_WHAT YOU WILL DO:_
Your reply should reproduce each record precisely as written.

(Collected data)
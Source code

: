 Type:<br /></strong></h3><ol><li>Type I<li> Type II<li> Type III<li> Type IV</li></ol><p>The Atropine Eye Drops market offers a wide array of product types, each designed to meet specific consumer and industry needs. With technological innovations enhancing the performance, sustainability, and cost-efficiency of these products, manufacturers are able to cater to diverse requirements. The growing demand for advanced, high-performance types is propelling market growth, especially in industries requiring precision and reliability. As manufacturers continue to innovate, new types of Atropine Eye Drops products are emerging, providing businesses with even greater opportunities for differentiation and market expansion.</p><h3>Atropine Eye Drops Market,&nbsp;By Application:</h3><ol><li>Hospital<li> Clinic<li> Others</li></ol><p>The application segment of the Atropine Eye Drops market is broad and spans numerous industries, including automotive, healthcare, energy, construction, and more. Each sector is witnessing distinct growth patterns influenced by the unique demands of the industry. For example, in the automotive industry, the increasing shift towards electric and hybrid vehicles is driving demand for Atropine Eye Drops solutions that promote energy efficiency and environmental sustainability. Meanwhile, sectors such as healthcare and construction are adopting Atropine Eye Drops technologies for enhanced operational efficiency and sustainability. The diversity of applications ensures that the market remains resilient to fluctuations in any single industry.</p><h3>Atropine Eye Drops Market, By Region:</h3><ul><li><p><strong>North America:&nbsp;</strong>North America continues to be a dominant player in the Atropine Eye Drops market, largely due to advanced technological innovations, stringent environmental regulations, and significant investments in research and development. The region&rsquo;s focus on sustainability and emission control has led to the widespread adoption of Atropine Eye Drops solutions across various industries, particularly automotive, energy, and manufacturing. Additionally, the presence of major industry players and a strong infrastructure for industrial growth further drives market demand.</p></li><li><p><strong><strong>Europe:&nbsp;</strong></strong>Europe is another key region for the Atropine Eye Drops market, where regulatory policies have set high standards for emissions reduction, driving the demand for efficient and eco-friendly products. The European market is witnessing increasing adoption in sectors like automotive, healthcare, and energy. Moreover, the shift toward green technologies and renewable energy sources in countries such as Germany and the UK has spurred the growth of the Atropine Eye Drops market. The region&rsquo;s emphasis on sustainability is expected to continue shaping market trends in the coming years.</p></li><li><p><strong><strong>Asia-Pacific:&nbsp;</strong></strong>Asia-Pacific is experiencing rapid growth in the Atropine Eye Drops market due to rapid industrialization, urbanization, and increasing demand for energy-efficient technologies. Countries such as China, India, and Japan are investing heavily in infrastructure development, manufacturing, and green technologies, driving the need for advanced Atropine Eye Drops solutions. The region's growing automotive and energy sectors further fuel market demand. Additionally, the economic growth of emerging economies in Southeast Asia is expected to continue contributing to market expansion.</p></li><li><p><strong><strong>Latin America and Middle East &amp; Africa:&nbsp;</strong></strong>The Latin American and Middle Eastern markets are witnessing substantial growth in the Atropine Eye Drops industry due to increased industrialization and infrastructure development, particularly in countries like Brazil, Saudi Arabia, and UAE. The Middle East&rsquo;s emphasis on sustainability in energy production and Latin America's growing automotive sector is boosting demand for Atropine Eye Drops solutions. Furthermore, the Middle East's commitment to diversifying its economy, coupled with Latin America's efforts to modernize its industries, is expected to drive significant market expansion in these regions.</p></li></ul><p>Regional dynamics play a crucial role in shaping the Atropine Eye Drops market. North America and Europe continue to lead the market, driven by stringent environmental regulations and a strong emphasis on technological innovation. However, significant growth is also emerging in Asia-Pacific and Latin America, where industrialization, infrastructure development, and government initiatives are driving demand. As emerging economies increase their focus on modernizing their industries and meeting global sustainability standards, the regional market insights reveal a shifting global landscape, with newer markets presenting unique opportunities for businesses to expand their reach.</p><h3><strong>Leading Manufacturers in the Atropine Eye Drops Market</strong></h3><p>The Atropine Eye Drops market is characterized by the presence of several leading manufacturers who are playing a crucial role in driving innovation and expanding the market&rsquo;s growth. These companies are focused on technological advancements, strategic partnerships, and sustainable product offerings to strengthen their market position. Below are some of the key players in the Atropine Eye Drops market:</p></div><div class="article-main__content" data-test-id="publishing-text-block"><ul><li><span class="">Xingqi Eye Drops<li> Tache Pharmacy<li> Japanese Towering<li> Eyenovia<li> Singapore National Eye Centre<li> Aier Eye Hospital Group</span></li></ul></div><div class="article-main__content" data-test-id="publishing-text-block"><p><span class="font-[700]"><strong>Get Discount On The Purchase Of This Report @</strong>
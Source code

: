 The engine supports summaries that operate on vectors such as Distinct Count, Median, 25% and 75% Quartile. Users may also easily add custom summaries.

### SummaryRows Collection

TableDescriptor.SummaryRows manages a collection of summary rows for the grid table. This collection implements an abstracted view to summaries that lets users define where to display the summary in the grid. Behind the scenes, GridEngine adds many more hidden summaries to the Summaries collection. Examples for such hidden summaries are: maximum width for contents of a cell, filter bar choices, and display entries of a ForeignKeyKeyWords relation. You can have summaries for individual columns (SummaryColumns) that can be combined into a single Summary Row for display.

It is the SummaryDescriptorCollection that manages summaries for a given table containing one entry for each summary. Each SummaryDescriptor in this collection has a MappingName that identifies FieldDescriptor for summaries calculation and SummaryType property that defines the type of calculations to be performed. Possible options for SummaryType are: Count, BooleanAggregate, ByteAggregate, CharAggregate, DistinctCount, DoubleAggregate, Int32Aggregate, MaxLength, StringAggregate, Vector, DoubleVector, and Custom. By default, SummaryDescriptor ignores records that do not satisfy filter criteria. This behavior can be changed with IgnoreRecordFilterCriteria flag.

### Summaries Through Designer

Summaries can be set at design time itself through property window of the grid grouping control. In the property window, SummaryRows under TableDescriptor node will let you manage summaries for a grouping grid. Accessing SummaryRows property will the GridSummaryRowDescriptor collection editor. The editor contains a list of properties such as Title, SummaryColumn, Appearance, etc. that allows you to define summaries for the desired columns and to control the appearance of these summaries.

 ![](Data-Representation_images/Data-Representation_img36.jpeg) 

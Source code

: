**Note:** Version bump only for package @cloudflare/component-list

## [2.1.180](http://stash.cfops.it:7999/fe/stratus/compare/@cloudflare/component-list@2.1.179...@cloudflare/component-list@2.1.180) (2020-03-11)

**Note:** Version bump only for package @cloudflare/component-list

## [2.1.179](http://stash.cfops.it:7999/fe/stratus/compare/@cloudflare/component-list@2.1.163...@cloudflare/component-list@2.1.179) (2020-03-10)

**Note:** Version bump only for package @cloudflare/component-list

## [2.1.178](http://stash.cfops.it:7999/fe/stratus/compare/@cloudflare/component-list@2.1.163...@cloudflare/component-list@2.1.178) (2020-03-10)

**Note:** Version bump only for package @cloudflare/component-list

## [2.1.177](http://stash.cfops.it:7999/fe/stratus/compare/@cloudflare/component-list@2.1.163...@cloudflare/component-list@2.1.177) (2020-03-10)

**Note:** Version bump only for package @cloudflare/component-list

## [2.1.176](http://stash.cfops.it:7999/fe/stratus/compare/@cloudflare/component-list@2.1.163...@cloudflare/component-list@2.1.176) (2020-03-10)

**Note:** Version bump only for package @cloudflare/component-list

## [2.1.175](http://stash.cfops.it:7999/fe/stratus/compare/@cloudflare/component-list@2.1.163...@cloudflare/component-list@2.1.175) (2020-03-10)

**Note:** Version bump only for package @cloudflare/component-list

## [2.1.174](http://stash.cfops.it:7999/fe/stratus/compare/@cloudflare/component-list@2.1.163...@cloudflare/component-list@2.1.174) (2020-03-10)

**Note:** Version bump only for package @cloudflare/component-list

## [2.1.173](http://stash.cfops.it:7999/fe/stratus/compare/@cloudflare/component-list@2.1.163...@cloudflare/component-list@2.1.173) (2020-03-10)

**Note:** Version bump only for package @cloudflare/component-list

_SOLVED PROBLEM:_
Source code

: Type:<br /></strong></h3><ol><li>Type I<li> Type II<li> Type III<li> Type IV</li></ol><p>The Atropine Eye Drops market offers a wide array of product types, each designed to meet specific consumer and industry needs. With technological innovations enhancing the performance, sustainability, and cost-efficiency of these products, manufacturers are able to cater to diverse requirements. The growing demand for advanced, high-performance types is propelling market growth, especially in industries requiring precision and reliability. As manufacturers continue to innovate, new types of Atropine Eye Drops products are emerging, providing businesses with even greater opportunities for differentiation and market expansion.</p><h3>Atropine Eye Drops Market,&nbsp;By Application:</h3><ol><li>Hospital<li> Clinic<li> Others</li></ol><p>The application segment of the Atropine Eye Drops market is broad and spans numerous industries, including automotive, healthcare, energy, construction, and more. Each sector is witnessing distinct growth patterns influenced by the unique demands of the industry. For example, in the automotive industry, the increasing shift towards electric and hybrid vehicles is driving demand for Atropine Eye Drops solutions that promote energy efficiency and environmental sustainability. Meanwhile, sectors such as healthcare and construction are adopting Atropine Eye Drops technologies for enhanced operational efficiency and sustainability. The diversity of applications ensures that the market remains resilient to fluctuations in any single industry.</p><h3>Atropine Eye Drops Market, By Region:</h3><ul><li><p><strong>North America:&nbsp;</strong>North America continues to be a dominant player in the Atropine Eye Drops market, largely due to advanced technological innovations, stringent environmental regulations, and significant investments in research and development. The region&rsquo;s focus on sustainability and emission control has led to the widespread adoption of Atropine Eye Drops solutions across various industries, particularly automotive, energy, and manufacturing. Additionally, the presence of major industry players and a strong infrastructure for industrial growth further drives market demand.</p></li><li><p><strong><strong>Europe:&nbsp;</strong></strong>Europe is another key region for the Atropine Eye Drops market, where regulatory policies have set high standards for emissions reduction, driving the demand for efficient and eco-friendly products. The European market is witnessing increasing adoption in sectors like automotive, healthcare, and energy. Moreover, the shift toward green technologies and renewable energy sources in countries such as Germany and the UK has spurred the growth of the Atropine Eye Drops market. The region&rsquo;s emphasis on sustainability is expected to continue shaping market trends in the coming years.</p></li><li><p><strong><strong>Asia-Pacific:&nbsp;</strong></strong>Asia-Pacific is experiencing rapid growth in the Atropine Eye Drops market due to rapid industrialization, urbanization, and increasing demand for energy-efficient technologies. Countries such as China, India, and Japan are investing heavily in infrastructure development, manufacturing, and green technologies, driving the need for advanced Atropine Eye Drops solutions. The region's growing automotive and energy sectors further fuel market demand. Additionally, the economic growth of emerging economies in Southeast Asia is expected to continue contributing to market expansion.</p></li><li><p><strong><strong>Latin America and Middle East &amp; Africa:&nbsp;</strong></strong>The Latin American and Middle Eastern markets are witnessing substantial growth in the Atropine Eye Drops industry due to increased industrialization and infrastructure development, particularly in countries like Brazil, Saudi Arabia, and UAE. The Middle East&rsquo;s emphasis on sustainability in energy production and Latin America's growing automotive sector is boosting demand for Atropine Eye Drops solutions. Furthermore, the Middle East's commitment to diversifying its economy, coupled with Latin America's efforts to modernize its industries, is expected to drive significant market expansion in these regions.</p></li></ul><p>Regional dynamics play a crucial role in shaping the Atropine Eye Drops market. North America and Europe continue to lead the market, driven by stringent environmental regulations and a strong emphasis on technological innovation. However, significant growth is also emerging in Asia-Pacific and Latin America, where industrialization, infrastructure development, and government initiatives are driving demand. As emerging economies increase their focus on modernizing their industries and meeting global sustainability standards, the regional market insights reveal a shifting global landscape, with newer markets presenting unique opportunities for businesses to expand their reach.</p><h3><strong>Leading Manufacturers in the Atropine Eye Drops Market</strong></h3><p>The Atropine Eye Drops market is characterized by the presence of several leading manufacturers who are playing a crucial role in driving innovation and expanding the market&rsquo;s growth. These companies are focused on technological advancements, strategic partnerships, and sustainable product offerings to strengthen their market position. Below are some of the key players in the Atropine Eye Drops market:</p></div><div class="article-main__content" data-test-id="publishing-text-block"><ul><li><span class="">Xingqi Eye Drops<li> Tache Pharmacy<li> Japanese Towering<li> Eyenovia<li> Singapore National Eye Centre<li> Aier Eye Hospital Group</span></li></ul></div><div class="article-main__content" data-test-id="publishing-text-block"><p><span class="font-[700]"><strong>Get Discount On The Purchase Of This Report @</strong>
Source code

: The engine supports summaries that operate on vectors such as Distinct Count, Median, 25% and 75% Quartile. Users may also easily add custom summaries.

### SummaryRows Collection

TableDescriptor.SummaryRows manages a collection of summary rows for the grid table. This collection implements an abstracted view to summaries that lets users define where to display the summary in the grid. Behind the scenes, GridEngine adds many more hidden summaries to the Summaries collection. Examples for such hidden summaries are: maximum width for contents of a cell, filter bar choices, and display entries of a ForeignKeyKeyWords relation. You can have summaries for individual columns (SummaryColumns) that can be combined into a single Summary Row for display.

It is the SummaryDescriptorCollection that manages summaries for a given table containing one entry for each summary. Each SummaryDescriptor in this collection has a MappingName that identifies FieldDescriptor for summaries calculation and SummaryType property that defines the type of calculations to be performed. Possible options for SummaryType are: Count, BooleanAggregate, ByteAggregate, CharAggregate, DistinctCount, DoubleAggregate, Int32Aggregate, MaxLength, StringAggregate, Vector, DoubleVector, and Custom. By default, SummaryDescriptor ignores records that do not satisfy filter criteria. This behavior can be changed with IgnoreRecordFilterCriteria flag.

### Summaries Through Designer

Summaries can be set at design time itself through property window of the grid grouping control. In the property window, SummaryRows under TableDescriptor node will let you manage summaries for a grouping grid. Accessing SummaryRows property will the GridSummaryRowDescriptor collection editor. The editor contains a list of properties such as Title, SummaryColumn, Appearance, etc. that allows you to define summaries for the desired columns and to control the appearance of these summaries.

 ![](Data-Representation_images/Data-Representation_img36.jpeg) 

Source code

:**Note:** Version bump only for package @cloudflare/component-list

## [2.1.180](http://stash.cfops.it:7999/fe/stratus/compare/@cloudflare/component-list@2.1.179...@cloudflare/component-list@2.1.180) (2020-03-11)

**Note:** Version bump only for package @cloudflare/component-list

## [2.1.179](http://stash.cfops.it:7999/fe/stratus/compare/@cloudflare/component-list@2.1.163...@cloudflare/component-list@2.1.179) (2020-03-10)

**Note:** Version bump only for package @cloudflare/component-list

## [2.1.178](http://stash.cfops.it:7999/fe/stratus/compare/@cloudflare/component-list@2.1.163...@cloudflare/component-list@2.1.178) (2020-03-10)

**Note:** Version bump only for package @cloudflare/component-list

## [2.1.177](http://stash.cfops.it:7999/fe/stratus/compare/@cloudflare/component-list@2.1.163...@cloudflare/component-list@2.1.177) (2020-03-10)

**Note:** Version bump only for package @cloudflare/component-list

## [2.1.176](http://stash.cfops.it:7999/fe/stratus/compare/@cloudflare/component-list@2.1.163...@cloudflare/component-list@2.1.176) (2020-03-10)

**Note:** Version bump only for package @cloudflare/component-list

## [2.1.175](http://stash.cfops.it:7999/fe/stratus/compare/@cloudflare/component-list@2.1.163...@cloudflare/component-list@2.1.175) (2020-03-10)

**Note:** Version bump only for package @cloudflare/component-list

## [2.1.174](http://stash.cfops.it:7999/fe/stratus/compare/@cloudflare/component-list@2.1.163...@cloudflare/component-list@2.1.174) (2020-03-10)

**Note:** Version bump only for package @cloudflare/component-list

## [2.1.173](http://stash.cfops.it:7999/fe/stratus/compare/@cloudflare/component-list@2.1.163...@cloudflare/component-list@2.1.173) (2020-03-10)

**Note:** Version bump only for package @cloudflare/component-list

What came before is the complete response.